Freedom Tower architect David Childs offered more details Wednesday on security and public access for his building, a collaboration with site planner Daniel Liebskind that could restore Downtown’s skyline as early as 2006.

At a Community Board 1 meeting, Childs stressed that much about the design for the 1,776-foot tower remained subject to change. But he presented one certainty along with the “fluid” plans: The building would be among the safest in the world.

This means that people won’t be as free to move about as they were at the previous World Trade Center, Childs conceded. When a board member asked about the possibility of walking through the lobby as a shortcut, Childs responded, “Those days are gone.”

There will be a separate lobby on West St. for visitors who just want to go to the tower’s observation areas, Childs said. Those visitors will be funneled through a mezzanine level as they proceed to two dedicated elevators, he added.

The top of the occupied portion of the building, at about 60 stories or 1,100 feet, will have an enclosed observation deck and Windows on the World restaurant. There will be another observation deck inside the latticework top at 1,500 ft., Childs said.

There will also be ground-level public space outside the building, but landscaping has not yet been designed, Childs said. There will be little, if any, room inside the lobby for retail, but there will be shops on some basement levels, he added.

Julie Menin, a member of C.B. 1 and a member of the jury that selected the Reflecting Absence memorial design, praised Childs’ concept of public space.

“I just want to say that the experience of a visitor to the memorial and Freedom Tower will be more hospitable than existed previously,” Menin said.

As a member of the memorial jury, Menin had access to wind studies of the site. The torqued shape of the Freedom Tower catches the wind, welcome news for anyone who experienced the powerful gusts at the old World Trade Center site. Windmills in the upper third of the building will harness the wind to generate about 25 percent of the building’s energy needs, Childs said.

While the community embraced the windmills, many were more concerned about another energy source in the Freedom Tower: diesel fuel. There will be diesel fuel storage for companies’ back-up generators, Childs said. However, he said the fuel would not be below the building to the extent it was kept in 7 World Trade Center, which burned and collapsed on the afternoon of Sept. 11, 2001.

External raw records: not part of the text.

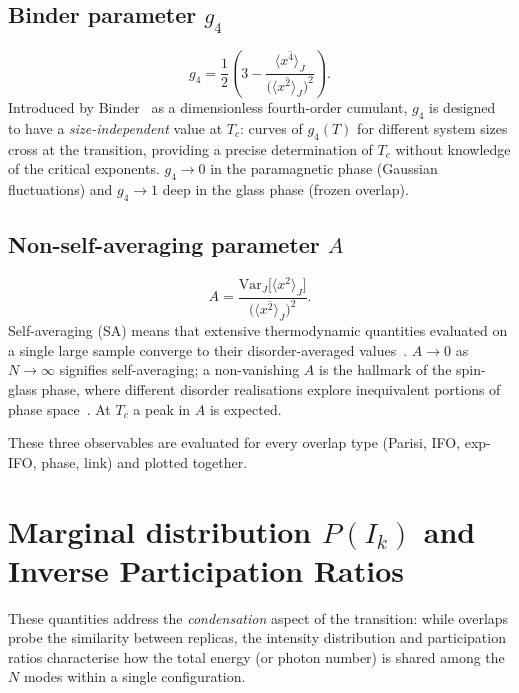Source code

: \documentclass[11pt,a4paper]{article}
\newcommand{\avg}[1]{\langle #1 \rangle}
\newcommand{\avgJ}[1]{\overline{#1}}
\begin{document}
\subsection{Binder parameter $g_4$}
\begin{equation}\label{eq:binder}
  g_4 = \frac{1}{2}\!\left(3 - \frac{\avgJ{\avg{x^4}_J}}
                                     {\bigl(\avgJ{\avg{x^2}_J}\bigr)^2}\right).
\end{equation}
Introduced by Binder~\cite{Binder1981} as a dimensionless
fourth-order cumulant, $g_4$ is designed to have a
\emph{size-independent} value at $T_c$:
curves of $g_4(T)$ for different system sizes cross at the
transition, providing a precise determination of $T_c$ without
knowledge of the critical exponents.
$g_4 \to 0$ in the paramagnetic phase (Gaussian fluctuations) and
$g_4 \to 1$ deep in the glass phase (frozen overlap).

\subsection{Non-self-averaging parameter $A$}
\begin{equation}\label{eq:A}
  A = \frac{\mathrm{Var}_J\!\bigl[\avg{x^2}_J\bigr]}
           {\bigl(\avgJ{\avg{x^2}_J}\bigr)^2}.
\end{equation}
Self-averaging (SA) means that extensive thermodynamic
quantities evaluated on a single large sample converge to
their disorder-averaged
values~\cite{Wiseman1995,AharonyHarris1996}.
$A \to 0$ as $N\to\infty$ signifies self-averaging;
a non-vanishing $A$ is the hallmark of the spin-glass
phase, where different disorder realisations explore inequivalent
portions of phase space~\cite{MPV1987}.
At $T_c$ a peak in $A$ is expected.

These three observables are evaluated for every overlap type
(Parisi, IFO, exp-IFO, phase, link) and plotted together.

\section{Marginal distribution $P(I_k)$ and Inverse Participation Ratios}

These quantities address the \emph{condensation} aspect of the
transition: while overlaps probe the similarity between replicas,
the intensity distribution and participation ratios characterise
how the total energy (or photon number) is shared among the $N$
modes within a single configuration.
\end{document}
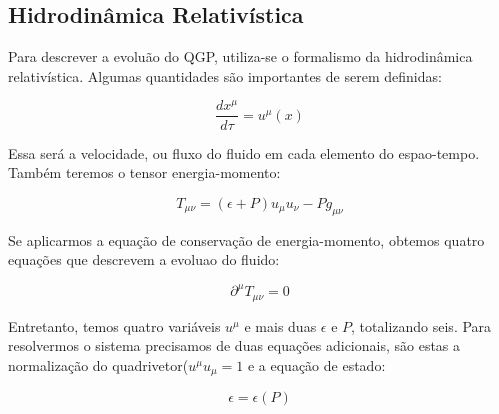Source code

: \subsection{Hidrodinâmica Relativística}

Para descrever a evoluão do QGP, utiliza-se o formalismo da hidrodinâmica relativística. Algumas quantidades são
importantes de serem definidas:

\begin{equation}
 \frac{dx^{\mu}}{d\tau} = u^{\mu}(x)
\end{equation}

Essa será a velocidade, ou fluxo do fluido em cada elemento do espao-tempo. Também teremos o tensor energia-momento:

\begin{equation}
 T_{\mu \nu} = (\epsilon + P) u_\mu u_\nu - P g_{\mu \nu}
\end{equation}

Se aplicarmos a equação de conservação de energia-momento, obtemos quatro equações que descrevem a evoluao do fluido:

\begin{equation}
 \partial^\mu T_{\mu \nu} = 0
\end{equation}

Entretanto, temos quatro variáveis $u^{\mu}$ e mais duas $\epsilon$ e $P$, totalizando seis. Para resolvermos o sistema precisamos
de duas equações adicionais, são estas a normalização do quadrivetor($u^{\mu}u_{\mu}=1$ e a equação de estado:

\begin{equation}
 \epsilon=\epsilon(P)
\end{equation}


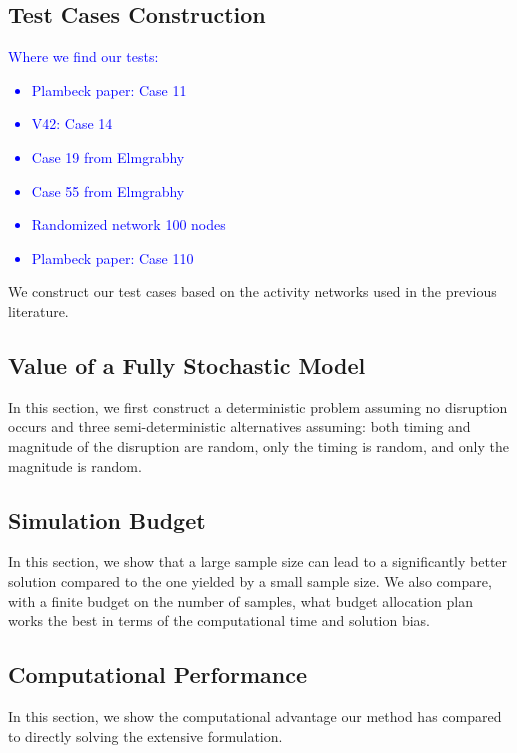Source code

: \documentclass[11pt]{article}
\newcommand{\noi}{\noindent}
\begin{document}
	\subsection{Test Cases Construction} \label{subsec:example}
	\textcolor{blue}{Where we find our tests:
	\begin{itemize}
		\item Plambeck paper: Case 11
		\item V42: Case 14
		\item Case 19 from Elmgrabhy
		\item Case 55 from Elmgrabhy
		\item Randomized network 100 nodes
		\item Plambeck paper: Case 110
	\end{itemize}}
	\noi We construct our test cases based on the activity networks used in the previous literature.
	\subsection{Value of a Fully Stochastic Model} \label{subsec:value}
	In this section, we first construct a deterministic problem assuming no disruption occurs and three semi-deterministic alternatives assuming: both timing and magnitude of the disruption are random, only the timing is random, and only the magnitude is random.
	\subsection{Simulation Budget} \label{subsec:budget}
	In this section, we show that a large sample size can lead to a significantly better solution compared to the one yielded by a small sample size. We also compare, with a finite budget on the number of samples, what budget allocation plan works the best in terms of the computational time and solution bias.
	\subsection{Computational Performance} \label{subsec:time}
	In this section, we show the computational advantage our method has compared to directly solving the extensive formulation.


\end{document}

The exact place of the diesel fuel storage has not been determined, said John Lieber, senior vice president of Silverstein Properties, the company of W.T.C. leaseholder Larry Silverstein. The company also hopes to provide several non-diesel sources of power so that businesses will have an alternative to diesel fuel, Lieber added.

“The New York City law on this is very weak and it doesn’t take into account any acts of terrorism,” Madelyn Wils, chairperson of C.B. 1, said of diesel fuel. “We would probably like to follow it up as it goes along.”

Wils said she also wanted to monitor the issue of black car and taxi access to the site. Trucks and buses will likely enter and be searched at the Deutsche Bank building site, but no space has been designated for company cars and taxis.

“This is going to be the blight of your existence, post-Freedom Tower, if you don’t help us get this addressed,” Wils said to Lieber of Silverstein Properties.

“I’d consider that a warning,” Childs joked.

Childs said delivery trucks are likely to exit on Washington St. near Vesey St., and it is still unclear exactly how big the Freedom Tower footprint will be since planners are debating how wide to make Vesey.

“That’s something we’re very worried about, because it would be nice to keep on the governor’s time schedule,” said Childs, sounding something less than very worried. “You need to know the dimension of your site before you really design a building.”